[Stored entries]
━━━━━━

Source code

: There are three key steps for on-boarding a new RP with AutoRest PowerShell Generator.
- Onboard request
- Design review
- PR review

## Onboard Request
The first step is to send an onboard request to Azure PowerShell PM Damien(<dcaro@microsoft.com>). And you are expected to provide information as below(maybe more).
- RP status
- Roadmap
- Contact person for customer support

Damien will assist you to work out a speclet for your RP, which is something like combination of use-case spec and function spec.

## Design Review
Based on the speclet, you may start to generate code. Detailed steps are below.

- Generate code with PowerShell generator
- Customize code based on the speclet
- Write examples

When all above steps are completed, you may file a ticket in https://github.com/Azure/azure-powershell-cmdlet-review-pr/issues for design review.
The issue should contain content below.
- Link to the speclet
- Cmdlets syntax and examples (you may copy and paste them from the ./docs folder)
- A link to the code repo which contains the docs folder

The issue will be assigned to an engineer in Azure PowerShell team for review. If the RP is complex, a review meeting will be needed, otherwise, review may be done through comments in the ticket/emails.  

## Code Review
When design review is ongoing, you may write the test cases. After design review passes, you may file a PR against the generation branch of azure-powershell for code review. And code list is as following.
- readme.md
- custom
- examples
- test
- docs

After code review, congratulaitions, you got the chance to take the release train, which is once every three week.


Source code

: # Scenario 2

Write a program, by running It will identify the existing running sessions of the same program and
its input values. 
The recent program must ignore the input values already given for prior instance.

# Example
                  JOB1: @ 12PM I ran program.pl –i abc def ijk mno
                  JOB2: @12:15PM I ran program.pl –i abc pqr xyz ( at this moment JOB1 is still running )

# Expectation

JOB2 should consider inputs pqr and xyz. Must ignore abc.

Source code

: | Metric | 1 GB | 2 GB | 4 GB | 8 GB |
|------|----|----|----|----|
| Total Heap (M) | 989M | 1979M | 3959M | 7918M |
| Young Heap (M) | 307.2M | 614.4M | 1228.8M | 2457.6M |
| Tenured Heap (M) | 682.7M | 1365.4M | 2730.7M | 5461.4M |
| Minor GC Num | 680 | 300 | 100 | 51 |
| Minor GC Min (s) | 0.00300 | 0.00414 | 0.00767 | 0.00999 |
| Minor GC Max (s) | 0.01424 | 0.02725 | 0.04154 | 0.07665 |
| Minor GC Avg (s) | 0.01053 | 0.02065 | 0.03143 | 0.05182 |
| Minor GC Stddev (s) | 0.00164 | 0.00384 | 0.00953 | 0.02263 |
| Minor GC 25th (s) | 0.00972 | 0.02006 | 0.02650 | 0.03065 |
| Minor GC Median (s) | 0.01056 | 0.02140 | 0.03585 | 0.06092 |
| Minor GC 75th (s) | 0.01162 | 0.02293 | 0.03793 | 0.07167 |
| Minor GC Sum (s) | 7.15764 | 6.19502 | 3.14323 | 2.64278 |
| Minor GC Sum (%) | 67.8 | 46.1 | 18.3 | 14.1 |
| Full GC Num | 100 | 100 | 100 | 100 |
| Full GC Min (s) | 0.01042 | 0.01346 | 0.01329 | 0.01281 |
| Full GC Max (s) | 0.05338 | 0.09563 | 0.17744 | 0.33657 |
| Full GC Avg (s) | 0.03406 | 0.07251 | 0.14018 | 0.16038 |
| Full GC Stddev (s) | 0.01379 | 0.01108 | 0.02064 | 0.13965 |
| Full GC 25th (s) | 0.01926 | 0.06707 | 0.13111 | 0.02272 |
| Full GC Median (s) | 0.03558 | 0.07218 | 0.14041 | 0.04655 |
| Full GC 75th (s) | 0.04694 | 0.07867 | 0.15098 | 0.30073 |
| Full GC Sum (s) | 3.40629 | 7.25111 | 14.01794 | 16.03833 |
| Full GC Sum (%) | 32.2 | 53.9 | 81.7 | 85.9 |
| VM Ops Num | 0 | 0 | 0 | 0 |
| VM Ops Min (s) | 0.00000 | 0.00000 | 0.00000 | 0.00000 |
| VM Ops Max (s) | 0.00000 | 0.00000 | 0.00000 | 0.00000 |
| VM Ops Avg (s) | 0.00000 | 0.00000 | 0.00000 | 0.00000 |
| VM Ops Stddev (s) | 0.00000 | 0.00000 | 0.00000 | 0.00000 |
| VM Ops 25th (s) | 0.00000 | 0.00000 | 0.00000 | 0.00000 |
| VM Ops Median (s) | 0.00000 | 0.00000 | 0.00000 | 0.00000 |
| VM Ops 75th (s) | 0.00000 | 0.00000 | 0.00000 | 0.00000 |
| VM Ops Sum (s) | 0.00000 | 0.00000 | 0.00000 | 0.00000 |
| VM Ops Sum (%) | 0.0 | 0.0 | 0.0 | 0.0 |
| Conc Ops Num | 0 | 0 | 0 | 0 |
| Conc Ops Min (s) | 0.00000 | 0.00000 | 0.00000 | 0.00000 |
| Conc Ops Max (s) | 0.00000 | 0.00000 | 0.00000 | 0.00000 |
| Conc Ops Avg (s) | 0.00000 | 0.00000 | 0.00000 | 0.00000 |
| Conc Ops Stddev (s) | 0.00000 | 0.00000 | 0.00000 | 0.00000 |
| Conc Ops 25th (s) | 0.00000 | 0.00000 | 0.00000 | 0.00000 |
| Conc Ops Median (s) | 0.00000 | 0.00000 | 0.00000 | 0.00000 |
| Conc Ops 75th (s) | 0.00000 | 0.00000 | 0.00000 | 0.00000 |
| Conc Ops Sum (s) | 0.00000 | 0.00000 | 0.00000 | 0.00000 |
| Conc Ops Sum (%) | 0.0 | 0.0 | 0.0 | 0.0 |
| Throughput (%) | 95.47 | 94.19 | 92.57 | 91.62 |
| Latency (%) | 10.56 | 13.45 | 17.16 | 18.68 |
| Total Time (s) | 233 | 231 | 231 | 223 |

━━━━━━

Aim of the task:
Above are some lines. Repeat exactly, and only, those from the line that has "VM Ops 25th" through the line that has "VM Ops Sum (%)".

Task solution:
| VM Ops 25th (s) | 0.00000 | 0.00000 | 0.00000 | 0.00000 |
| VM Ops Median (s) | 0.00000 | 0.00000 | 0.00000 | 0.00000 |
| VM Ops 75th (s) | 0.00000 | 0.00000 | 0.00000 | 0.00000 |
| VM Ops Sum (s) | 0.00000 | 0.00000 | 0.00000 | 0.00000 |
| VM Ops Sum (%) | 0.0 | 0.0 | 0.0 | 0.0 |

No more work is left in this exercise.